Ever wondered how in Star Wars holographic projections were made for transferring messages? And in Iron Man, where Tony Stark plays with his hi-tech interactive laboratory, designing his super-cool suits and weapons? In both the movies, virtual projections were interacting with real-world characters—this is augmented reality (AR).
AR’s application in everyday life is on the rise. For example, when you take a photo on your mobile phone of an unknown object, there exists an application that tells you what that object is. How does this happen?
For this to happen, there should be something that interacts with the real world and serves as a bridge to the processor. This is usually done by a camera.
Now, this is an area where AR is made use of. There are some highly-advanced systems built recently, which can view the real world as people do, calculate the distance of each object that surrounds the system, help people build real-world objects using 3D printing by using perceived data, understand where and in what position the device holder stands, among other things. Three examples for such systems are Google Glass, Meta Augmented Reality glasses and Oculus Rift. This article explores the hardware used in these systems, which primarily act as a source that interacts with the real world.
Whenever you take a photo using a mobile phone or digital single-lens reflex (DSLR) camera, the image that is formed is in 2D format. Speaking from the perspective of the camera itself, it does not understand the scene in 3D, as people do. This is because the scene is caught using a single camera.
From a science perspective, in order to perceive the depth, or 3D sense, two cameras are required. This is achieved by a specialised camera called stereo camera.
How the stereo camera works
The rudimentary principle of a stereo camera is binocular vision, which is the exact same principle a human brain applies to perceive its surroundings. Speaking of human beings, we have two eyes, with some distance in between, which is called interocular distance. Each retina produces a slightly different image of the same object. This is the primary reason why we are able to see things in 3D. If we possessed a single eye, understanding depth would be nearly impossible.
Consider Fig. 1, where a small notebook, when looked at using both eyes, will look perfectly rectangular with an accurate sense of depth in it. But if the same notebook is held at an arm’s distance and viewed using, say, the left eye alone, then the middle part and the extreme-left edge could be viewed. Similarly, when viewed using the right eye alone, the right edge would be visible. When the notebook is viewed using both eyes, the brain stitches the images from both the retinas and renders a beautiful 3D view of that same.

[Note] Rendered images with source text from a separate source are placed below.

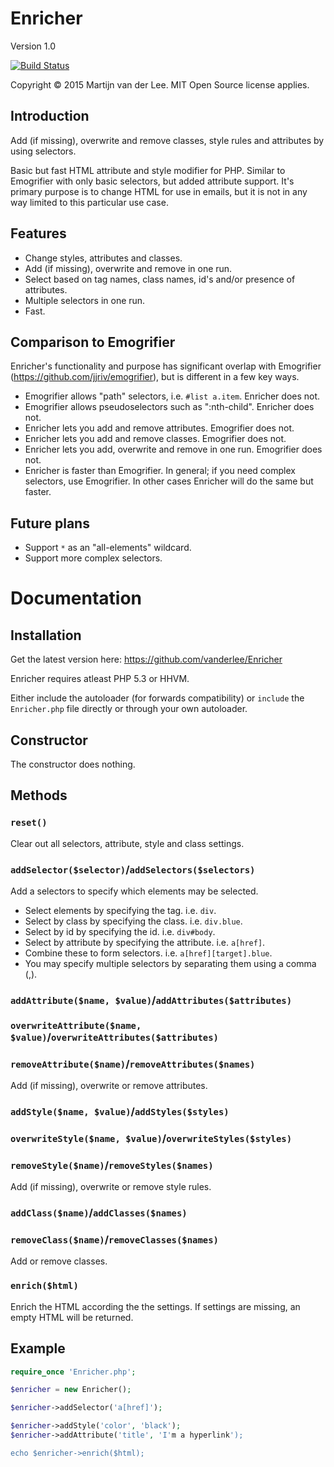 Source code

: Enricher
========
Version 1.0

[![Build Status](https://travis-ci.org/vanderlee/Enricher.svg?branch=master)](https://travis-ci.org/vanderlee/Enricher)

Copyright &copy; 2015 Martijn van der Lee.
MIT Open Source license applies.

Introduction
------------
Add (if missing), overwrite and remove classes, style rules and attributes by
using selectors.

Basic but fast HTML attribute and style modifier for PHP.
Similar to Emogrifier with only basic selectors, but added attribute support.
It's primary purpose is to change HTML for use in emails, but it is not in any
way limited to this particular use case.

Features
--------
*	Change styles, attributes and classes.
*	Add (if missing), overwrite and remove in one run.
*	Select based on tag names, class names, id's and/or presence of attributes.
*	Multiple selectors in one run.
*	Fast.

Comparison to Emogrifier
------------------------
Enricher's functionality and purpose has significant overlap with Emogrifier
(https://github.com/jjriv/emogrifier), but is different in a few key ways.
*	Emogrifier allows "path" selectors, i.e. `#list a.item`. Enricher does not.
*	Emogrifier allows pseudoselectors such as ":nth-child". Enricher does not.
*	Enricher lets you add and remove attributes. Emogrifier does not.
*	Enricher lets you add and remove classes. Emogrifier does not.
*	Enricher lets you add, overwrite and remove in one run. Emogrifier does not.
*	Enricher is faster than Emogrifier.
In general; if you need complex selectors, use Emogrifier. In other cases
Enricher will do the same but faster.

Future plans
------------
*	Support `*` as an "all-elements"  wildcard.
*	Support more complex selectors.

Documentation
=============
Installation
------------
Get the latest version here: https://github.com/vanderlee/Enricher

Enricher requires atleast PHP 5.3 or HHVM.

Either include the autoloader (for forwards compatibility) or `include` the
`Enricher.php` file directly or through your own autoloader.

Constructor
-----------
The constructor does nothing.

Methods
-------
### `reset()`
Clear out all selectors, attribute, style and class settings.

### `addSelector($selector)`/`addSelectors($selectors)`
Add a selectors to specify which elements may be selected.
*	Select elements by specifying the tag. i.e. `div`.
*	Select by class by specifying the class. i.e. `div.blue`.
*	Select by id by specifying the id. i.e. `div#body`.
*	Select by attribute by specifying the attribute. i.e. `a[href]`.
*	Combine these to form selectors. i.e. `a[href][target].blue`.
*	You may specify multiple selectors by separating them using a comma (,).

### `addAttribute($name, $value)`/`addAttributes($attributes)`
### `overwriteAttribute($name, $value)`/`overwriteAttributes($attributes)`
### `removeAttribute($name)`/`removeAttributes($names)`
Add (if missing), overwrite or remove attributes.

### `addStyle($name, $value)`/`addStyles($styles)`
### `overwriteStyle($name, $value)`/`overwriteStyles($styles)`
### `removeStyle($name)`/`removeStyles($names)`
Add (if missing), overwrite or remove style rules.

### `addClass($name)`/`addClasses($names)`
### `removeClass($name)`/`removeClasses($names)`
Add or remove classes.

### `enrich($html)`
Enrich the HTML according the the settings.
If settings are missing, an empty HTML will be returned.

Example
-------
```php
require_once 'Enricher.php';

$enricher = new Enricher();

$enricher->addSelector('a[href]');

$enricher->addStyle('color', 'black');
$enricher->addAttribute('title', 'I'm a hyperlink');

echo $enricher->enrich($html);
```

Note that, this is the reason why in 3D cinemas, without using 3D glasses, pictures and characters get misaligned with two different colour bases (cyan and red). This essentially explains the science behind the working of a stereo camera.
Constructing an image
Based on the above principle, a stereo camera is designed to perceive depth using two cameras. These cameras are separated by a distance called baseline, which is nothing but the interocular distance. Usually this distance varies anywhere between 55mm and 85mm.
A camera is nothing but an image sensor, which actively converts light into electrical signals. This is basically analogue-to-digital conversion, and a single frame of image that is captured is converted into a stream of bits.
There are many ways in which these bits are delivered from the image sensor. A few examples are parallel interface, low-voltage differential signalling (LVDS), MIPI interface and HiSpi interface.
In a stereo camera, there are two streams of data bits originating from two cameras. The complexity arises here. There are two image sensors focusing on a single object and the expectation is that, these two image sensors produce exactly the same output, meaning, the same stream of bits. But since the two cameras are separated by some distance, even though both cameras focus on the same object, there is a slight difference in both sets of outputs. Fig. 2 shows such a set of images captured using a stereo camera.
These two different streams of output are then fed to the processor, which accepts stereoscopic inputs. Note that, not all processors available in the market support stereo input. The processor treats this difference between the two images and, using depth-perceiving algorithms, calculates the depth or the distance at which that particular object is placed. This is the simple working principle of a stereo camera, which is used in a system like Oculus Rift, whose complete setup is shown in Fig. 3.
While stereo cameras are a great source for 3D images or videos, these are not the only source using which 3D recreation is done for AR. Another interesting way of recreating 3D images is using a concept called time of flight (ToF).